My partner would claim I am crabby at times, even crabbit, that lovely Scots word that describes feeling bad-tempered, tired and at the end of your tether.

But I have noticed another crab-like tendency in relation to my writing. Take my last blog – there I was waxing forth about children’s books and writing for children; I wrote down all the ideas that came to mind, looked up the rhyming dictionary for words to rhyme with kangaroo  and sloth (rhymed text seems to be the in thing at the moment) and prepared to produce my children’s picture book.

So what did I actually write? A woman’s story, in fact, two of them. I seem to have stepped sideways away from writing for children and into the world of women’s short stories. Admittedly, the one I finished does have its roots in some of the notes I made for my children’s book but the other one, (which is not going satisfactorily and whose voice I haven’t quite got) came from nowhere. No, I tell a lie; it came from a funny story I read on Facebook when I was supposed to be writing my children’s story.

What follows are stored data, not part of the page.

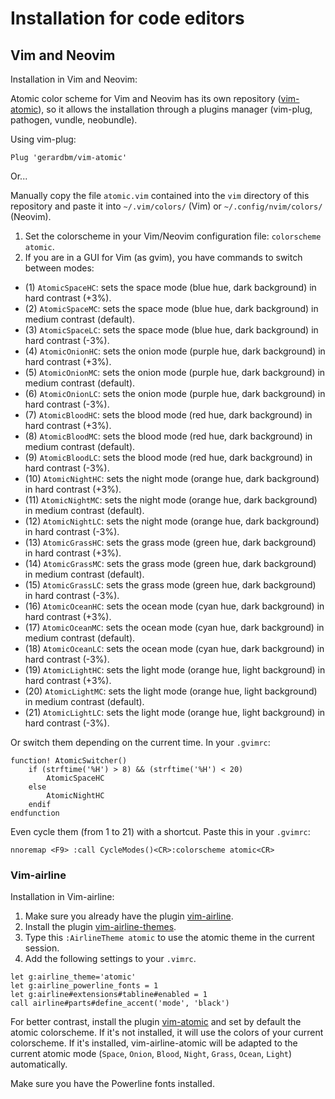 # Installation for code editors

## Vim and Neovim

Installation in Vim and Neovim:

Atomic color scheme for Vim and Neovim has its own repository ([vim-atomic](https://github.com/gerardbm/vim-atomic)), so it allows the installation through a plugins manager (vim-plug, pathogen, vundle, neobundle).

Using vim-plug:

```viml
Plug 'gerardbm/vim-atomic'
```

Or...

Manually copy the file `atomic.vim` contained into the `vim` directory of this repository and paste it into `~/.vim/colors/` (Vim) or `~/.config/nvim/colors/` (Neovim).

1. Set the colorscheme in your Vim/Neovim configuration file: `colorscheme atomic`.
2. If you are in a GUI for Vim (as gvim), you have commands to switch between modes:
- (1) `AtomicSpaceHC`: sets the space mode (blue hue, dark background) in hard contrast (+3%).
- (2) `AtomicSpaceMC`: sets the space mode (blue hue, dark background) in medium contrast (default).
- (3) `AtomicSpaceLC`: sets the space mode (blue hue, dark background) in hard contrast (-3%).
- (4) `AtomicOnionHC`: sets the onion mode (purple hue, dark background) in hard contrast (+3%).
- (5) `AtomicOnionMC`: sets the onion mode (purple hue, dark background) in medium contrast (default).
- (6) `AtomicOnionLC`: sets the onion mode (purple hue, dark background) in hard contrast (-3%).
- (7) `AtomicBloodHC`: sets the blood mode (red hue, dark background) in hard contrast (+3%).
- (8) `AtomicBloodMC`: sets the blood mode (red hue, dark background) in medium contrast (default).
- (9) `AtomicBloodLC`: sets the blood mode (red hue, dark background) in hard contrast (-3%).
- (10) `AtomicNightHC`: sets the night mode (orange hue, dark background) in hard contrast (+3%).
- (11) `AtomicNightMC`: sets the night mode (orange hue, dark background) in medium contrast (default).
- (12) `AtomicNightLC`: sets the night mode (orange hue, dark background) in hard contrast (-3%).
- (13) `AtomicGrassHC`: sets the grass mode (green hue, dark background) in hard contrast (+3%).
- (14) `AtomicGrassMC`: sets the grass mode (green hue, dark background) in medium contrast (default).
- (15) `AtomicGrassLC`: sets the grass mode (green hue, dark background) in hard contrast (-3%).
- (16) `AtomicOceanHC`: sets the ocean mode (cyan hue, dark background) in hard contrast (+3%).
- (17) `AtomicOceanMC`: sets the ocean mode (cyan hue, dark background) in medium contrast (default).
- (18) `AtomicOceanLC`: sets the ocean mode (cyan hue, dark background) in hard contrast (-3%).
- (19) `AtomicLightHC`: sets the light mode (orange hue, light background) in hard contrast (+3%).
- (20) `AtomicLightMC`: sets the light mode (orange hue, light background) in medium contrast (default).
- (21) `AtomicLightLC`: sets the light mode (orange hue, light background) in hard contrast (-3%).

Or switch them depending on the current time. In your `.gvimrc`:

```viml
function! AtomicSwitcher()
	if (strftime('%H') > 8) && (strftime('%H') < 20)
		AtomicSpaceHC
	else
		AtomicNightHC
	endif
endfunction
```

Even cycle them (from 1 to 21) with a shortcut. Paste this in your `.gvimrc`:

```viml
nnoremap <F9> :call CycleModes()<CR>:colorscheme atomic<CR>
```

### Vim-airline

Installation in Vim-airline:

1. Make sure you already have the plugin [vim-airline](https://github.com/vim-airline/vim-airline).
2. Install the plugin [vim-airline-themes](https://github.com/vim-airline/vim-airline-themes).
3. Type this `:AirlineTheme atomic` to use the atomic theme in the current session.
4. Add the following settings to your `.vimrc`.

```viml
let g:airline_theme='atomic'
let g:airline_powerline_fonts = 1
let g:airline#extensions#tabline#enabled = 1
call airline#parts#define_accent('mode', 'black')
```

For better contrast, install the plugin [vim-atomic](https://github.com/gerardbm/vim-atomic) and set by default the atomic colorscheme. If it's not installed, it will use the colors of your current colorscheme. If it's installed, vim-airline-atomic will be adapted to the current atomic mode (`Space`, `Onion`, `Blood`, `Night`, `Grass`, `Ocean`, `Light`) automatically.

Make sure you have the Powerline fonts installed.
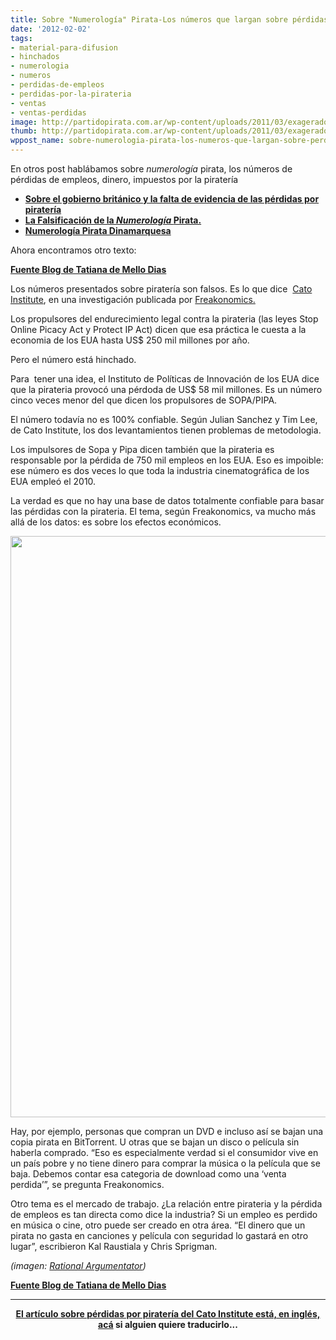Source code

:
 ```yaml
---
title: Sobre "Numerología" Pirata-Los números que largan sobre pérdidas por piratería
date: '2012-02-02'
tags:
- material-para-difusion
- hinchados
- numerologia
- numeros
- perdidas-de-empleos
- perdidas-por-la-pirateria
- ventas
- ventas-perdidas
image: http://partidopirata.com.ar/wp-content/uploads/2011/03/exagerado.jpg
thumb: http://partidopirata.com.ar/wp-content/uploads/2011/03/exagerado-150x150.jpg
wppost_name: sobre-numerologia-pirata-los-numeros-que-largan-sobre-perdidas-por-pirateria
---
```


En otros post hablábamos sobre <em>numerología</em> pirata, los números de pérdidas de empleos, dinero, impuestos por la piratería
<ul>
	<li><strong><a href="http://partidopirata.com.ar/2375/mas-numerologia-pirata-gobierno-britanico-reconoce-que-su-ley-%E2%80%9Canti-pirateria%E2%80%9D-fue-creada-sin-evidencia"> Sobre el gobierno británico y la falta de evidencia de las pérdidas por piratería</a></strong></li>
	<li><strong><a href="http://partidopirata.com.ar/593/la-falsificacion-de-la-numerologia-pirata">La Falsificación de la <em>Numerología </em> Pirata.</a></strong></li>
	<li><strong><a href="http://partidopirata.com.ar/3513/mas-numerologia-pirata-en-este-caso-danesa-para-justificar-el-acta">Numerología Pirata Dinamarquesa</a></strong></li>
</ul>
Ahora encontramos otro texto:

<strong><a href="http://blogs.estadao.com.br/tatiana-dias/da-para-confiar-nos-numeros-de-pirataria/" target="_blank">Fuente Blog de Tatiana de Mello Dias</a></strong>

Los números presentados sobre piratería son falsos. Es lo que dice  <a href="http://www.cato.org/">Cato Institute</a>, en una investigación publicada por <a href="http://www.freakonomics.com/2012/01/12/how-much-do-music-and-movie-piracy-really-hurt-the-u-s-economy/">Freakonomics.</a>

Los propulsores del endurecimiento legal contra la pirateria (las leyes Stop Online Picacy Act y Protect IP Act) dicen que esa práctica le cuesta a la economia de los EUA hasta US$ 250 mil millones por año.

Pero el número está hinchado.

Para  tener una idea, el Instituto de Políticas de Innovación de los EUA dice que la pirateria provocó una pérdoda de US$ 58 mil millones. Es un número cinco veces menor del que dicen los propulsores de SOPA/PIPA.

El número todavía no es 100% confiable. Según Julian Sanchez y Tim Lee, de Cato Institute, los dos levantamientos tienen problemas de metodologia.

Los impulsores de Sopa y Pipa dicen también que la pirateria es responsable por la pérdida de 750 mil empleos en los EUA. Eso es impoible: ese número es dos veces lo que toda la industria cinematográfica de los EUA empleó el 2010.

La verdad es que no hay una base de datos totalmente confiable para basar las pérdidas con la pirateria. El tema, según Freakonomics, va mucho más allá de los datos: es sobre los efectos económicos.

<a href="http://partidopirata.com.ar/wp-content/uploads/2012/02/piracyisnottheft.png"><img class="aligncenter size-large wp-image-3050" title="Piratería no es robar" src="http://partidopirata.com.ar/wp-content/uploads/2012/02/piracyisnottheft-682x1024.png" alt="" width="620" height="930" /></a>

Hay, por ejemplo, personas que compran un DVD e incluso así se bajan una copia pirata en BitTorrent. U otras que se bajan un disco o película sin haberla comprado. “Eso es especialmente verdad si el consumidor vive en un país pobre y no tiene dinero para comprar la música o la película que se baja. Debemos contar esa categoria de download como una ‘venta perdida’”, se pregunta Freakonomics.

Otro tema es el mercado de trabajo. ¿La relación entre pirateria y la pérdida de empleos es tan directa como dice la industria? Si un empleo es perdido en música o cine, otro puede ser creado en otra área. “El dinero que un pirata no gasta en canciones y película con seguridad lo gastará en otro lugar”, escribieron Kal Raustiala y Chris Sprigman.

<em>(imagen: <a href="http://rationalargumentator.com/art_wendy/piracynottheft.html">Rational Argumentator</a>)</em>

<strong><a href="http://blogs.estadao.com.br/tatiana-dias/da-para-confiar-nos-numeros-de-pirataria/" target="_blank">Fuente Blog de Tatiana de Mello Dias</a></strong>

<hr />
<p style="text-align: center;"><strong><a href="http://arstechnica.com/tech-policy/news/2008/10/dodgy-digits-behind-the-war-on-piracy.ars/1" target="_blank">El artículo sobre pérdidas por piratería del Cato Institute está, en inglés, acá</a> si alguien quiere traducirlo...</strong></p>
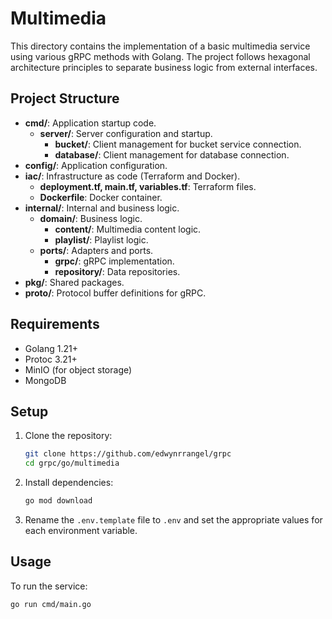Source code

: # Multimedia

This directory contains the implementation of a basic multimedia service using various gRPC methods with Golang. The project follows hexagonal architecture principles to separate business logic from external interfaces.

## Project Structure

- **cmd/**: Application startup code.
  - **server/**: Server configuration and startup.
    - **bucket/**: Client management for bucket service connection.
    - **database/**: Client management for database connection.
- **config/**: Application configuration.
- **iac/**: Infrastructure as code (Terraform and Docker).
  - **deployment.tf, main.tf, variables.tf**: Terraform files.
  - **Dockerfile**: Docker container.
- **internal/**: Internal and business logic.
  - **domain/**: Business logic.
    - **content/**: Multimedia content logic.
    - **playlist/**: Playlist logic.
  - **ports/**: Adapters and ports.
    - **grpc/**: gRPC implementation.
    - **repository/**: Data repositories.
- **pkg/**: Shared packages.
- **proto/**: Protocol buffer definitions for gRPC.

## Requirements

- Golang 1.21+
- Protoc 3.21+
- MinIO (for object storage)
- MongoDB

## Setup

1. Clone the repository:
    ```bash
    git clone https://github.com/edwynrrangel/grpc
    cd grpc/go/multimedia
    ```

2. Install dependencies:
    ```bash
    go mod download
    ```

3. Rename the `.env.template` file to `.env` and set the appropriate values for each environment variable.

## Usage

To run the service:
```bash
go run cmd/main.go
```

Does this happen to other writers? Do poets suddenly find themselves writing articles? Novelists writing limericks? Journalists for the broadsheets bursting into the purple prose of romances? Do other writers also take a step along a different avenue, not much travelled, and find themselves in terra incognita?

Or is it just me?

One of the woman’s stories is now sitting on an editor’s desk awaiting judgement while the other is on my desk ready for a hatchet job or a complete rewrite.  And the children’s book? Er… let’s just say it’s still at the draft stage.

As for astrology, the story on the editor’s desk was set around  a certain musical, one song  of which contains the line ‘….this is the dawning of the age of Aquarius….’

Maybe I’ll have a look at today’s horoscope, just in case.

Writer of Many Things

ab2

Children’s stories and books, Postman Pat comic scripts, Moomin picture books, BBC radio and TV schools programmes, articles, short stories, even a novel and the odd poem. You name it, I’ve written it.

it’s quite an amount of published, broadcast and online work so why start a blog now?

You can blame Michael J Malone for it. MJM Ink, as his mentoring service is known. I spent an afternoon in his company getting a severe kick up the rear end and came home, sore but determined to DO BETTER.

So I will be posting here what I’m writing and what is being published. If I post nothing or admit to having written nothing, then feel free to chastise, castigate, censure, reprimand, rebuke or chide as the notion takes you.

Here’s one of Michael’s chosen quotes from his coursebook:

If you think you can, or think you can’t, you’re usually right – Henry Ford

Think about it!

And Michael’s books are pretty good too.